For the stated goal to use Genode as a day-to-day OS by their developers, the ability to run the build system in the Genode environment is considered as pivotal. Of course, the build system could be executed using one of the available virtualization solutions, for example by using L4Linux on Fiasco.OC. However, this would not have much appeal for the Genode developers because it would not prove anything about the versatility of the actual environment provided by the framework itself. Instead, the developers consider this kind of virtualization just as a stop-gap solution until Genode is able to live on its own account.

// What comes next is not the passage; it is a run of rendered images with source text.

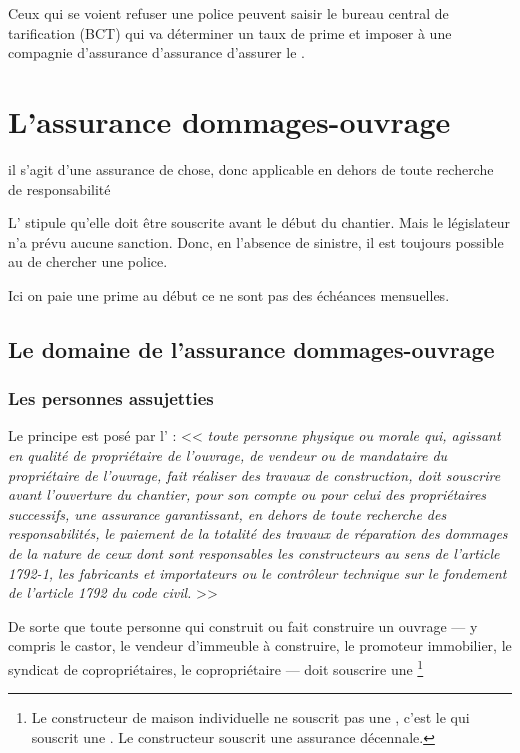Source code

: 		Ceux qui se voient refuser une police peuvent saisir le bureau central de tarification (BCT) qui va déterminer un taux de prime et imposer à une compagnie d'assurance d'assurance d'assurer le \lo.


\section{L'assurance dommages-ouvrage}

	il s'agit d'une assurance de chose, donc applicable en dehors de toute recherche de responsabilité

	L' stipule qu'elle doit être souscrite avant le début du chantier. Mais le législateur n’a prévu aucune sanction. Donc, en l'absence de sinistre, il est toujours possible au \Mo de chercher une police.

	Ici on paie une prime au début ce ne sont pas des échéances mensuelles.


	\subsection{Le domaine de l'assurance dommages-ouvrage}



		\subsubsection{Les personnes assujetties}

			Le principe est posé par l' : << {\itshape toute personne physique ou morale qui, agissant en qualité de propriétaire de l'ouvrage, de vendeur ou de mandataire du propriétaire de l'ouvrage, fait réaliser des travaux de construction, doit souscrire avant l'ouverture du chantier, pour son compte ou pour celui des propriétaires successifs, une assurance garantissant, en dehors de toute recherche des responsabilités, le paiement de la totalité des travaux de réparation des dommages de la nature de ceux dont sont responsables les constructeurs au sens de l'article 1792-1, les fabricants et importateurs ou le contrôleur technique sur le fondement de l'article 1792 du code civil.} >>

			De sorte que toute personne qui construit ou fait construire un ouvrage --- y compris le castor, le vendeur d’immeuble à construire, le promoteur immobilier, le syndicat de copropriétaires, le copropriétaire --- doit souscrire une \DO\footnote{Le constructeur de maison individuelle ne souscrit pas une \DO, c’est le \MO qui souscrit une \DO. Le constructeur souscrit une assurance décennale.}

The preceding releases came with several stepping stones geared to reach this goal, but the final step was an elaborative one. The work load induced by the build system stressed the framework and the underlying kernel platform far more intensely than the traditional usage scenarios and ultimately uncovered shortcomings that were unknown before. Consequently, extensive efforts went into overcoming those stumbling blocks, which spanned the whole software stack, reaching from the underlying kernels, over the base framework, C runtime, the Unix glue layer, up to the actual tool-chain components. As a result, it has become possible to run the unmodified build system to a degree that builds Genode's base system including the core and init processes.
In addition to the improvements motivated by the build-system-related work, several of Genode's base platforms underwent significant changes. On Linux, Genode has taken steps to become an attractive middleware for building component-based software on top of the Linux kernel. This line of work already produced surprising new ways of how the concepts of the Genode architecture meet the mechanisms provided by the Linux kernel. The custom kernel platform for ARM hardware has received new support for TrustZone technology, improved caching, and extended the support for different SoCs.
With regard to device support, the new version introduces a device-driver environment for audio drivers of the Open Sound System. With this environment, unmodified OSS audio drivers for popular x86 sound hardware can be reused on Genode. When it comes to ARM-based hardware, the project added support for Freescale i.MX, and extended the device-driver coverage of the Texas Instruments OMAP4 platform by including a new driver for general-purpose I/O pins. Speaking of the OMAP4 platform, the project just published an article reporting on the experience with adapting and optimizing Genode for the Pandaboard.